> EXERCISE PROMPT
Look for "ambiguous" in the records and copy every line that has it.

[Dataset entries]
____
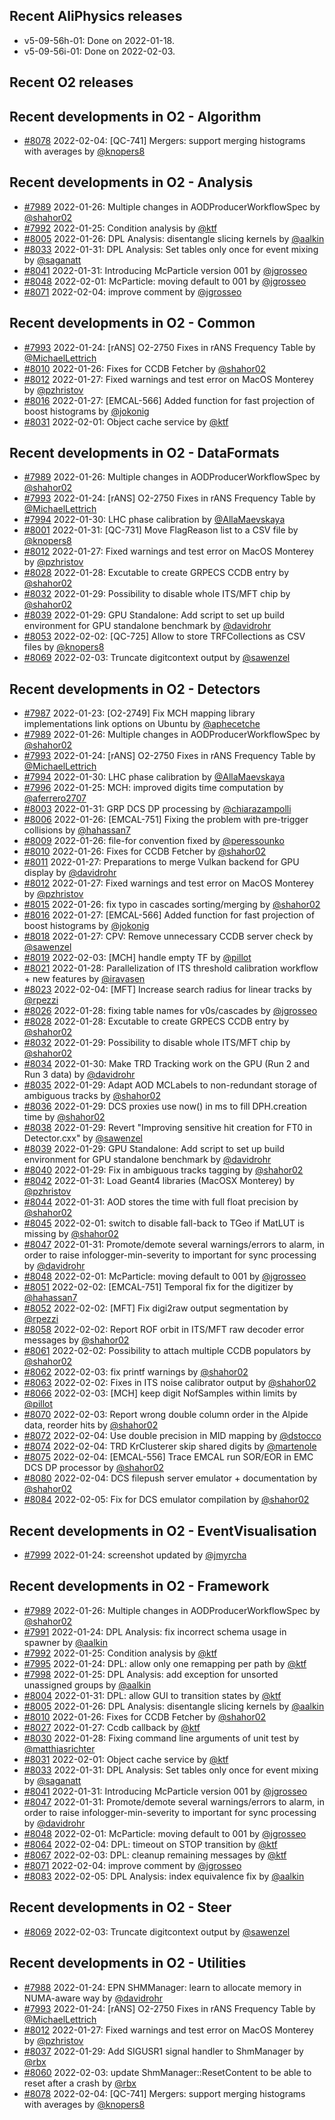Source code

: ## Recent AliPhysics releases
- v5-09-56h-01: Done on 2022-01-18.
- v5-09-56i-01: Done on 2022-02-03.
## Recent O2 releases
## Recent developments in O2 - Algorithm
- [\#8078](https://github.com/AliceO2Group/AliceO2/pull/8078) 2022-02-04: [QC-741] Mergers: support merging histograms with averages by [@knopers8](https://github.com/knopers8)
## Recent developments in O2 - Analysis
- [\#7989](https://github.com/AliceO2Group/AliceO2/pull/7989) 2022-01-26: Multiple changes in AODProducerWorkflowSpec by [@shahor02](https://github.com/shahor02)
- [\#7992](https://github.com/AliceO2Group/AliceO2/pull/7992) 2022-01-25: Condition analysis by [@ktf](https://github.com/ktf)
- [\#8005](https://github.com/AliceO2Group/AliceO2/pull/8005) 2022-01-26: DPL Analysis: disentangle slicing kernels by [@aalkin](https://github.com/aalkin)
- [\#8033](https://github.com/AliceO2Group/AliceO2/pull/8033) 2022-01-31: DPL Analysis: Set tables only once for event mixing by [@saganatt](https://github.com/saganatt)
- [\#8041](https://github.com/AliceO2Group/AliceO2/pull/8041) 2022-01-31: Introducing McParticle version 001 by [@jgrosseo](https://github.com/jgrosseo)
- [\#8048](https://github.com/AliceO2Group/AliceO2/pull/8048) 2022-02-01: McParticle: moving default to 001 by [@jgrosseo](https://github.com/jgrosseo)
- [\#8071](https://github.com/AliceO2Group/AliceO2/pull/8071) 2022-02-04: improve comment by [@jgrosseo](https://github.com/jgrosseo)
## Recent developments in O2 - Common
- [\#7993](https://github.com/AliceO2Group/AliceO2/pull/7993) 2022-01-24: [rANS] O2-2750 Fixes in rANS Frequency Table by [@MichaelLettrich](https://github.com/MichaelLettrich)
- [\#8010](https://github.com/AliceO2Group/AliceO2/pull/8010) 2022-01-26: Fixes for CCDB Fetcher by [@shahor02](https://github.com/shahor02)
- [\#8012](https://github.com/AliceO2Group/AliceO2/pull/8012) 2022-01-27: Fixed warnings and test error on MacOS Monterey by [@pzhristov](https://github.com/pzhristov)
- [\#8016](https://github.com/AliceO2Group/AliceO2/pull/8016) 2022-01-27: [EMCAL-566] Added function for fast projection of boost histograms by [@jokonig](https://github.com/jokonig)
- [\#8031](https://github.com/AliceO2Group/AliceO2/pull/8031) 2022-02-01: Object cache service by [@ktf](https://github.com/ktf)
## Recent developments in O2 - DataFormats
- [\#7989](https://github.com/AliceO2Group/AliceO2/pull/7989) 2022-01-26: Multiple changes in AODProducerWorkflowSpec by [@shahor02](https://github.com/shahor02)
- [\#7993](https://github.com/AliceO2Group/AliceO2/pull/7993) 2022-01-24: [rANS] O2-2750 Fixes in rANS Frequency Table by [@MichaelLettrich](https://github.com/MichaelLettrich)
- [\#7994](https://github.com/AliceO2Group/AliceO2/pull/7994) 2022-01-30: LHC phase calibration  by [@AllaMaevskaya](https://github.com/AllaMaevskaya)
- [\#8001](https://github.com/AliceO2Group/AliceO2/pull/8001) 2022-01-31: [QC-731] Move FlagReason list to a CSV file by [@knopers8](https://github.com/knopers8)
- [\#8012](https://github.com/AliceO2Group/AliceO2/pull/8012) 2022-01-27: Fixed warnings and test error on MacOS Monterey by [@pzhristov](https://github.com/pzhristov)
- [\#8028](https://github.com/AliceO2Group/AliceO2/pull/8028) 2022-01-28: Excutable to create GRPECS CCDB entry by [@shahor02](https://github.com/shahor02)
- [\#8032](https://github.com/AliceO2Group/AliceO2/pull/8032) 2022-01-29: Possibility to disable whole ITS/MFT chip by [@shahor02](https://github.com/shahor02)
- [\#8039](https://github.com/AliceO2Group/AliceO2/pull/8039) 2022-01-29: GPU Standalone: Add script to set up build environment for GPU standalone benchmark by [@davidrohr](https://github.com/davidrohr)
- [\#8053](https://github.com/AliceO2Group/AliceO2/pull/8053) 2022-02-02: [QC-725] Allow to store TRFCollections as CSV files by [@knopers8](https://github.com/knopers8)
- [\#8069](https://github.com/AliceO2Group/AliceO2/pull/8069) 2022-02-03: Truncate digitcontext output by [@sawenzel](https://github.com/sawenzel)
## Recent developments in O2 - Detectors
- [\#7987](https://github.com/AliceO2Group/AliceO2/pull/7987) 2022-01-23: [O2-2749] Fix MCH mapping library implementations link options on Ubuntu by [@aphecetche](https://github.com/aphecetche)
- [\#7989](https://github.com/AliceO2Group/AliceO2/pull/7989) 2022-01-26: Multiple changes in AODProducerWorkflowSpec by [@shahor02](https://github.com/shahor02)
- [\#7993](https://github.com/AliceO2Group/AliceO2/pull/7993) 2022-01-24: [rANS] O2-2750 Fixes in rANS Frequency Table by [@MichaelLettrich](https://github.com/MichaelLettrich)
- [\#7994](https://github.com/AliceO2Group/AliceO2/pull/7994) 2022-01-30: LHC phase calibration  by [@AllaMaevskaya](https://github.com/AllaMaevskaya)
- [\#7996](https://github.com/AliceO2Group/AliceO2/pull/7996) 2022-01-25: MCH: improved digits time computation by [@aferrero2707](https://github.com/aferrero2707)
- [\#8003](https://github.com/AliceO2Group/AliceO2/pull/8003) 2022-01-31: GRP DCS DP processing by [@chiarazampolli](https://github.com/chiarazampolli)
- [\#8006](https://github.com/AliceO2Group/AliceO2/pull/8006) 2022-01-26: [EMCAL-751] Fixing the problem with pre-trigger collisions by [@hahassan7](https://github.com/hahassan7)
- [\#8009](https://github.com/AliceO2Group/AliceO2/pull/8009) 2022-01-26: file-for convention fixed by [@peressounko](https://github.com/peressounko)
- [\#8010](https://github.com/AliceO2Group/AliceO2/pull/8010) 2022-01-26: Fixes for CCDB Fetcher by [@shahor02](https://github.com/shahor02)
- [\#8011](https://github.com/AliceO2Group/AliceO2/pull/8011) 2022-01-27: Preparations to merge Vulkan backend for GPU display by [@davidrohr](https://github.com/davidrohr)
- [\#8012](https://github.com/AliceO2Group/AliceO2/pull/8012) 2022-01-27: Fixed warnings and test error on MacOS Monterey by [@pzhristov](https://github.com/pzhristov)
- [\#8015](https://github.com/AliceO2Group/AliceO2/pull/8015) 2022-01-26: fix typo in cascades sorting/merging by [@shahor02](https://github.com/shahor02)
- [\#8016](https://github.com/AliceO2Group/AliceO2/pull/8016) 2022-01-27: [EMCAL-566] Added function for fast projection of boost histograms by [@jokonig](https://github.com/jokonig)
- [\#8018](https://github.com/AliceO2Group/AliceO2/pull/8018) 2022-01-27: CPV: Remove unnecessary CCDB server check by [@sawenzel](https://github.com/sawenzel)
- [\#8019](https://github.com/AliceO2Group/AliceO2/pull/8019) 2022-02-03: [MCH] handle empty TF by [@pillot](https://github.com/pillot)
- [\#8021](https://github.com/AliceO2Group/AliceO2/pull/8021) 2022-01-28: Parallelization of ITS threshold calibration workflow + new features by [@iravasen](https://github.com/iravasen)
- [\#8023](https://github.com/AliceO2Group/AliceO2/pull/8023) 2022-02-04: [MFT] Increase search radius for linear tracks by [@rpezzi](https://github.com/rpezzi)
- [\#8026](https://github.com/AliceO2Group/AliceO2/pull/8026) 2022-01-28: fixing table names for v0s/cascades by [@jgrosseo](https://github.com/jgrosseo)
- [\#8028](https://github.com/AliceO2Group/AliceO2/pull/8028) 2022-01-28: Excutable to create GRPECS CCDB entry by [@shahor02](https://github.com/shahor02)
- [\#8032](https://github.com/AliceO2Group/AliceO2/pull/8032) 2022-01-29: Possibility to disable whole ITS/MFT chip by [@shahor02](https://github.com/shahor02)
- [\#8034](https://github.com/AliceO2Group/AliceO2/pull/8034) 2022-01-30: Make TRD Tracking work on the GPU (Run 2 and Run 3 data) by [@davidrohr](https://github.com/davidrohr)
- [\#8035](https://github.com/AliceO2Group/AliceO2/pull/8035) 2022-01-29: Adapt AOD MCLabels to non-redundant storage of ambiguous tracks by [@shahor02](https://github.com/shahor02)
- [\#8036](https://github.com/AliceO2Group/AliceO2/pull/8036) 2022-01-29: DCS proxies use now() in ms to fill DPH.creation time by [@shahor02](https://github.com/shahor02)
- [\#8038](https://github.com/AliceO2Group/AliceO2/pull/8038) 2022-01-29: Revert "Improving sensitive hit creation for FT0 in Detector.cxx" by [@sawenzel](https://github.com/sawenzel)
- [\#8039](https://github.com/AliceO2Group/AliceO2/pull/8039) 2022-01-29: GPU Standalone: Add script to set up build environment for GPU standalone benchmark by [@davidrohr](https://github.com/davidrohr)
- [\#8040](https://github.com/AliceO2Group/AliceO2/pull/8040) 2022-01-29: Fix in ambiguous tracks tagging by [@shahor02](https://github.com/shahor02)
- [\#8042](https://github.com/AliceO2Group/AliceO2/pull/8042) 2022-01-31: Load Geant4 libraries (MacOSX Monterey) by [@pzhristov](https://github.com/pzhristov)
- [\#8044](https://github.com/AliceO2Group/AliceO2/pull/8044) 2022-01-31: AOD stores the time with full float precision by [@shahor02](https://github.com/shahor02)
- [\#8045](https://github.com/AliceO2Group/AliceO2/pull/8045) 2022-02-01: switch to disable fall-back to TGeo if MatLUT is missing by [@shahor02](https://github.com/shahor02)
- [\#8047](https://github.com/AliceO2Group/AliceO2/pull/8047) 2022-01-31: Promote/demote several warnings/errors to alarm, in order to raise infologger-min-severity to important for sync processing by [@davidrohr](https://github.com/davidrohr)
- [\#8048](https://github.com/AliceO2Group/AliceO2/pull/8048) 2022-02-01: McParticle: moving default to 001 by [@jgrosseo](https://github.com/jgrosseo)
- [\#8051](https://github.com/AliceO2Group/AliceO2/pull/8051) 2022-02-02: [EMCAL-751] Temporal fix for the digitizer by [@hahassan7](https://github.com/hahassan7)
- [\#8052](https://github.com/AliceO2Group/AliceO2/pull/8052) 2022-02-02: [MFT] Fix digi2raw output segmentation by [@rpezzi](https://github.com/rpezzi)
- [\#8058](https://github.com/AliceO2Group/AliceO2/pull/8058) 2022-02-02: Report ROF orbit in ITS/MFT raw decoder error messages by [@shahor02](https://github.com/shahor02)
- [\#8061](https://github.com/AliceO2Group/AliceO2/pull/8061) 2022-02-02: Possibility to attach multiple CCDB populators by [@shahor02](https://github.com/shahor02)
- [\#8062](https://github.com/AliceO2Group/AliceO2/pull/8062) 2022-02-03: fix printf warnings by [@shahor02](https://github.com/shahor02)
- [\#8063](https://github.com/AliceO2Group/AliceO2/pull/8063) 2022-02-02: Fixes in ITS noise calibrator output by [@shahor02](https://github.com/shahor02)
- [\#8066](https://github.com/AliceO2Group/AliceO2/pull/8066) 2022-02-03: [MCH] keep digit NofSamples within limits by [@pillot](https://github.com/pillot)
- [\#8070](https://github.com/AliceO2Group/AliceO2/pull/8070) 2022-02-03: Report wrong double column order in the Alpide data, reorder hits by [@shahor02](https://github.com/shahor02)
- [\#8072](https://github.com/AliceO2Group/AliceO2/pull/8072) 2022-02-04: Use double precision in MID mapping by [@dstocco](https://github.com/dstocco)
- [\#8074](https://github.com/AliceO2Group/AliceO2/pull/8074) 2022-02-04: TRD KrClusterer skip shared digits by [@martenole](https://github.com/martenole)
- [\#8075](https://github.com/AliceO2Group/AliceO2/pull/8075) 2022-02-04: [EMCAL-556] Trace EMCAL run SOR/EOR in EMC DCS DP processor by [@shahor02](https://github.com/shahor02)
- [\#8080](https://github.com/AliceO2Group/AliceO2/pull/8080) 2022-02-04: DCS filepush server emulator + documentation by [@shahor02](https://github.com/shahor02)
- [\#8084](https://github.com/AliceO2Group/AliceO2/pull/8084) 2022-02-05: Fix for DCS emulator compilation by [@shahor02](https://github.com/shahor02)
## Recent developments in O2 - EventVisualisation
- [\#7999](https://github.com/AliceO2Group/AliceO2/pull/7999) 2022-01-24: screenshot updated by [@jmyrcha](https://github.com/jmyrcha)
## Recent developments in O2 - Framework
- [\#7989](https://github.com/AliceO2Group/AliceO2/pull/7989) 2022-01-26: Multiple changes in AODProducerWorkflowSpec by [@shahor02](https://github.com/shahor02)
- [\#7991](https://github.com/AliceO2Group/AliceO2/pull/7991) 2022-01-24: DPL Analysis: fix incorrect schema usage in spawner by [@aalkin](https://github.com/aalkin)
- [\#7992](https://github.com/AliceO2Group/AliceO2/pull/7992) 2022-01-25: Condition analysis by [@ktf](https://github.com/ktf)
- [\#7995](https://github.com/AliceO2Group/AliceO2/pull/7995) 2022-01-24: DPL: allow only one remapping per path by [@ktf](https://github.com/ktf)
- [\#7998](https://github.com/AliceO2Group/AliceO2/pull/7998) 2022-01-25: DPL Analysis: add exception for unsorted unassigned groups by [@aalkin](https://github.com/aalkin)
- [\#8004](https://github.com/AliceO2Group/AliceO2/pull/8004) 2022-01-31: DPL: allow GUI to transition states by [@ktf](https://github.com/ktf)
- [\#8005](https://github.com/AliceO2Group/AliceO2/pull/8005) 2022-01-26: DPL Analysis: disentangle slicing kernels by [@aalkin](https://github.com/aalkin)
- [\#8010](https://github.com/AliceO2Group/AliceO2/pull/8010) 2022-01-26: Fixes for CCDB Fetcher by [@shahor02](https://github.com/shahor02)
- [\#8027](https://github.com/AliceO2Group/AliceO2/pull/8027) 2022-01-27: Ccdb callback by [@ktf](https://github.com/ktf)
- [\#8030](https://github.com/AliceO2Group/AliceO2/pull/8030) 2022-01-28: Fixing command line arguments of unit test by [@matthiasrichter](https://github.com/matthiasrichter)
- [\#8031](https://github.com/AliceO2Group/AliceO2/pull/8031) 2022-02-01: Object cache service by [@ktf](https://github.com/ktf)
- [\#8033](https://github.com/AliceO2Group/AliceO2/pull/8033) 2022-01-31: DPL Analysis: Set tables only once for event mixing by [@saganatt](https://github.com/saganatt)
- [\#8041](https://github.com/AliceO2Group/AliceO2/pull/8041) 2022-01-31: Introducing McParticle version 001 by [@jgrosseo](https://github.com/jgrosseo)
- [\#8047](https://github.com/AliceO2Group/AliceO2/pull/8047) 2022-01-31: Promote/demote several warnings/errors to alarm, in order to raise infologger-min-severity to important for sync processing by [@davidrohr](https://github.com/davidrohr)
- [\#8048](https://github.com/AliceO2Group/AliceO2/pull/8048) 2022-02-01: McParticle: moving default to 001 by [@jgrosseo](https://github.com/jgrosseo)
- [\#8064](https://github.com/AliceO2Group/AliceO2/pull/8064) 2022-02-04: DPL: timeout on STOP transition by [@ktf](https://github.com/ktf)
- [\#8067](https://github.com/AliceO2Group/AliceO2/pull/8067) 2022-02-03: DPL: cleanup remaining messages by [@ktf](https://github.com/ktf)
- [\#8071](https://github.com/AliceO2Group/AliceO2/pull/8071) 2022-02-04: improve comment by [@jgrosseo](https://github.com/jgrosseo)
- [\#8083](https://github.com/AliceO2Group/AliceO2/pull/8083) 2022-02-05: DPL Analysis: index equivalence fix by [@aalkin](https://github.com/aalkin)
## Recent developments in O2 - Steer
- [\#8069](https://github.com/AliceO2Group/AliceO2/pull/8069) 2022-02-03: Truncate digitcontext output by [@sawenzel](https://github.com/sawenzel)
## Recent developments in O2 - Utilities
- [\#7988](https://github.com/AliceO2Group/AliceO2/pull/7988) 2022-01-24: EPN SHMManager: learn to allocate memory in NUMA-aware way by [@davidrohr](https://github.com/davidrohr)
- [\#7993](https://github.com/AliceO2Group/AliceO2/pull/7993) 2022-01-24: [rANS] O2-2750 Fixes in rANS Frequency Table by [@MichaelLettrich](https://github.com/MichaelLettrich)
- [\#8012](https://github.com/AliceO2Group/AliceO2/pull/8012) 2022-01-27: Fixed warnings and test error on MacOS Monterey by [@pzhristov](https://github.com/pzhristov)
- [\#8037](https://github.com/AliceO2Group/AliceO2/pull/8037) 2022-01-29: Add SIGUSR1 signal handler to ShmManager by [@rbx](https://github.com/rbx)
- [\#8060](https://github.com/AliceO2Group/AliceO2/pull/8060) 2022-02-03: update ShmManager::ResetContent to be able to reset after a crash by [@rbx](https://github.com/rbx)
- [\#8078](https://github.com/AliceO2Group/AliceO2/pull/8078) 2022-02-04: [QC-741] Mergers: support merging histograms with averages by [@knopers8](https://github.com/knopers8)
____
> ANSWER TO THIS PROBLEM
- [\#8035](https://github.com/AliceO2Group/AliceO2/pull/8035) 2022-01-29: Adapt AOD MCLabels to non-redundant storage of ambiguous tracks by [@shahor02](https://github.com/shahor02)
- [\#8040](https://github.com/AliceO2Group/AliceO2/pull/8040) 2022-01-29: Fix in ambiguous tracks tagging by [@shahor02](https://github.com/shahor02)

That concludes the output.